BEGIN Data listing
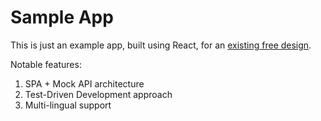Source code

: # Sample App

This is just an example app, built using React, for an [existing free design](https://www.figma.com/file/KawxNnCZ1epHjQu0wSqlG2).

Notable features:

1. SPA + Mock API architecture
2. Test-Driven Development approach
3. Multi-lingual support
END Data listing
What you need to do: Every entry above should be printed again exactly, except for the pictures.

Task response:
Source code

: # Sample App

This is just an example app, built using React, for an [existing free design](https://www.figma.com/file/KawxNnCZ1epHjQu0wSqlG2).

Notable features:

1. SPA + Mock API architecture
2. Test-Driven Development approach
3. Multi-lingual support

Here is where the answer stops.